Global Civic Engagements: Writing, Communication for The Public
I position the power of writing, communication, and digital media technology for engaging with the local and international community to address the issues of lack of inclusivity and social injustice in my classroom. The classroom becomes a space where all students’ disciplinary interests and backgrounds could be fostered with collaboration. Interdisciplinary collaboration in my classroom gets manifested via group projects and group activities as well as peer-reviews that require students to bring their disciplinary knowledge to create an impact in the community. I encourage my students to employ their literacies as rhetorical agents and engage with the communities they are part of both locally and globally. One-way students do that in my class is writing, is via local and international partnerships. For example, I have established partnership with Code for Nepal since I was a graduate student and as such my students from Purdue University (in past) and my current students at Virginia Tech are engaged in a semester-long collaborative projects with Code for Nepal. Students at Purdue applied their knowledge of rhetoric, community service, project management to research, write, and design digital and multimodal communication materials to support community partners’ endeavor in raising funds for vulnerable populations. Likewise, students at Virginia Tech have created digital rhetoric-based artifacts such as websites, user documentation, and instructional videos targeted towards enhancing the digital literacy of the rural audiences of Code for Nepal. This partnership has been featured in local and global newspapers. Similarly, in past, at Purdue University I have involved students in writing, submitting, and receiving an actual grant provided by Purdue’s Office of Engagement. By employing their own literacies in research and writing, students are able to critically think about how their service and engagement can create meaningful impact in the community as rhetorical agents. Furthermore, I mentor students for being trained as an academic by encouraging them to present at conferences, publish articles, and as practitioners invested in community by creating varied local and global partnerships that creates opportunities of engagement.

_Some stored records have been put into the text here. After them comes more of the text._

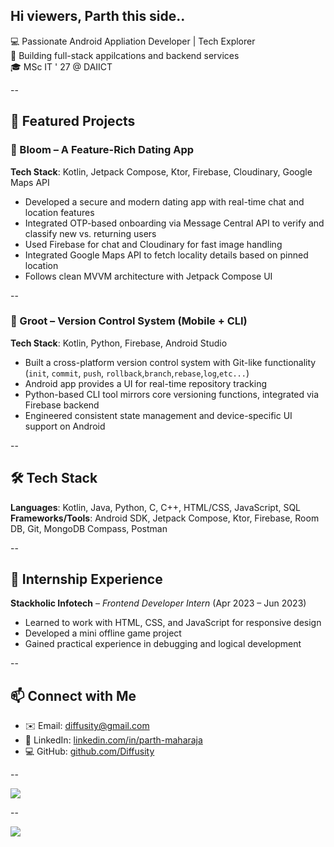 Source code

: ## Hi viewers, Parth this side..

💻 Passionate Android Appliation Developer | Tech Explorer  
🚀 Building full-stack appilcations and backend services  
🎓 MSc IT ' 27 @ DAIICT

--

## 🌟 Featured Projects

### 🌹 Bloom – A Feature-Rich Dating App  
**Tech Stack**: Kotlin, Jetpack Compose, Ktor, Firebase, Cloudinary, Google Maps API  
- Developed a secure and modern dating app with real-time chat and location features  
- Integrated OTP-based onboarding via Message Central API to verify and classify new vs. returning users 
- Used Firebase for chat and Cloudinary for fast image handling  
- Integrated Google Maps API to fetch locality details based on pinned location  
- Follows clean MVVM architecture with Jetpack Compose UI

--

### 🌱 Groot – Version Control System (Mobile + CLI)  
**Tech Stack**: Kotlin, Python, Firebase, Android Studio  
- Built a cross-platform version control system with Git-like functionality (`init`, `commit`, `push`, `rollback`,`branch`,`rebase`,`log`,`etc...`)  
- Android app provides a UI for real-time repository tracking 
- Python-based CLI tool mirrors core versioning functions, integrated via Firebase backend  
- Engineered consistent state management and device-specific UI support on Android 

--

## 🛠 Tech Stack

**Languages**: Kotlin, Java, Python, C, C++, HTML/CSS, JavaScript, SQL  
**Frameworks/Tools**: Android SDK, Jetpack Compose, Ktor, Firebase, Room DB, Git, MongoDB Compass, Postman  

--

## 💼 Internship Experience

**Stackholic Infotech** – *Frontend Developer Intern* (Apr 2023 – Jun 2023)  
- Learned to work with HTML, CSS, and JavaScript for responsive design  
- Developed a mini offline game project  
- Gained practical experience in debugging and logical development

--

## 📫 Connect with Me

- ✉️ Email: [diffusity@gmail.com](mailto:diffusity@gmail.com)  
- 💼 LinkedIn: [linkedin.com/in/parth-maharaja](https://linkedin.com/in/parth-maharaja)  
- 💻 GitHub: [github.com/Diffusity](https://github.com/Diffusity)

--

![](https://github-readme-stats.vercel.app/api?username=Diffusity&theme=transparent&hide_border=false&include_all_commits=true&count_private=true) 

--

[![](https://visitcount.itsvg.in/api?id=Diffusity&icon=0&color=0)](https://visitcount.itsvg.in)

Overall, I believe that local and global awareness in any professional job can benefit from that kind of attunement; at the same time, I recognize the value of student’s rhetorical agency as a critical component of my teaching philosophy. By implementing an intercultural learning as a pedagogical framework to foster interdisciplinary collaboration in supporting global communities will help students in negotiating their rhetorical personas and actively involving in communications for public wherever they move in their career.